Himes announced his candidacy on April 19, 2007, quickly receiving endorsements from several political action committees. His campaign was targeted by the Democratic Congressional Campaign Committee (DCCC) as a potential flip; indeed, he beat Republican incumbent Christopher Shays by a slim margin of 4 percentage points and has held the seat since. The figure in slide 1 shows vote counts by party in every election subsequent for this seat. Two patterns emerge that are consistent with broader literature. First, turnout was higher in presidential election years. Second, as a Democrat, Himes faced tighter races in Obama’s midterm years (2010 and 2014); we see tighter spreads in those years. (The President’s party typically underperforms in midterms.)

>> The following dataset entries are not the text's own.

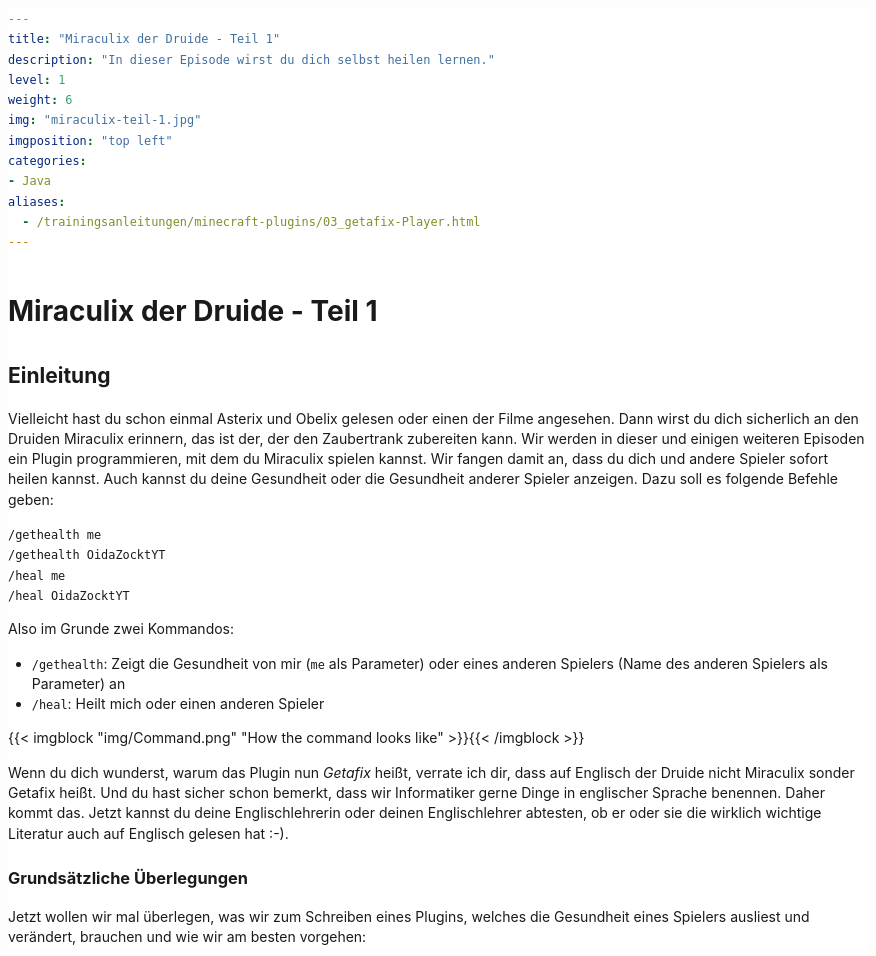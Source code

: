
 ```yaml
---
title: "Miraculix der Druide - Teil 1"
description: "In dieser Episode wirst du dich selbst heilen lernen."
level: 1
weight: 6
img: "miraculix-teil-1.jpg"
imgposition: "top left"
categories:
- Java
aliases:
  - /trainingsanleitungen/minecraft-plugins/03_getafix-Player.html
---
```


# Miraculix der Druide - Teil 1

## Einleitung

Vielleicht hast du schon einmal Asterix und Obelix gelesen oder einen der Filme angesehen. Dann wirst du dich sicherlich an den Druiden Miraculix erinnern, das ist der, der den Zaubertrank zubereiten kann. Wir werden in dieser und einigen weiteren Episoden ein Plugin programmieren, mit dem du Miraculix spielen kannst. Wir fangen damit an, dass du dich und andere Spieler sofort heilen kannst. Auch kannst du deine Gesundheit oder die Gesundheit anderer Spieler anzeigen. Dazu soll es folgende Befehle geben:

```shell
/gethealth me
/gethealth OidaZocktYT
/heal me
/heal OidaZocktYT
```

Also im Grunde zwei Kommandos:

* `/gethealth`: Zeigt die Gesundheit von mir (`me` als Parameter) oder eines anderen Spielers (Name des anderen Spielers als Parameter) an
* `/heal`: Heilt mich oder einen anderen Spieler


{{< imgblock "img/Command.png" "How the command looks like" >}}{{< /imgblock >}}

Wenn du dich wunderst, warum das Plugin nun *Getafix* heißt, verrate ich dir, dass auf Englisch der Druide nicht Miraculix sonder Getafix heißt. Und du hast sicher schon bemerkt, dass wir Informatiker gerne Dinge in englischer Sprache benennen. Daher kommt das. Jetzt kannst du deine Englischlehrerin oder deinen Englischlehrer abtesten, ob er oder sie die wirklich wichtige Literatur auch auf Englisch gelesen hat :-).

### Grundsätzliche Überlegungen

Jetzt wollen wir mal überlegen, was wir zum Schreiben eines Plugins, welches die Gesundheit eines Spielers ausliest und verändert, brauchen und wie wir am besten vorgehen:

This slide cites literature that we have reviewed in class, mostly focusing on understanding systematic relationships between district-level characteristics and representatives’ propensity to vote for restrictive or permissive immigration policies. Multivariate analyses from Tom Wong and others find consistent patterns; members’ political party can predict these outcomes better than any other variable. However, party is downstream of properties of the district, and none of these studies directly measured constituents’ opinions on immigration. We might wonder then, whether it is in fact party, or instead these unobserved upstream properties, that are truly causing more or less restrictive floor votes. For that reason, we especially care about individual cases when investigating this question. Demographic characteristics like percentage of Hispanics or percent foreign-born are found to be significant, but with very weak point estimates, in Wong’s regressions (2014). This suggests these factors might retain salience in individual cases.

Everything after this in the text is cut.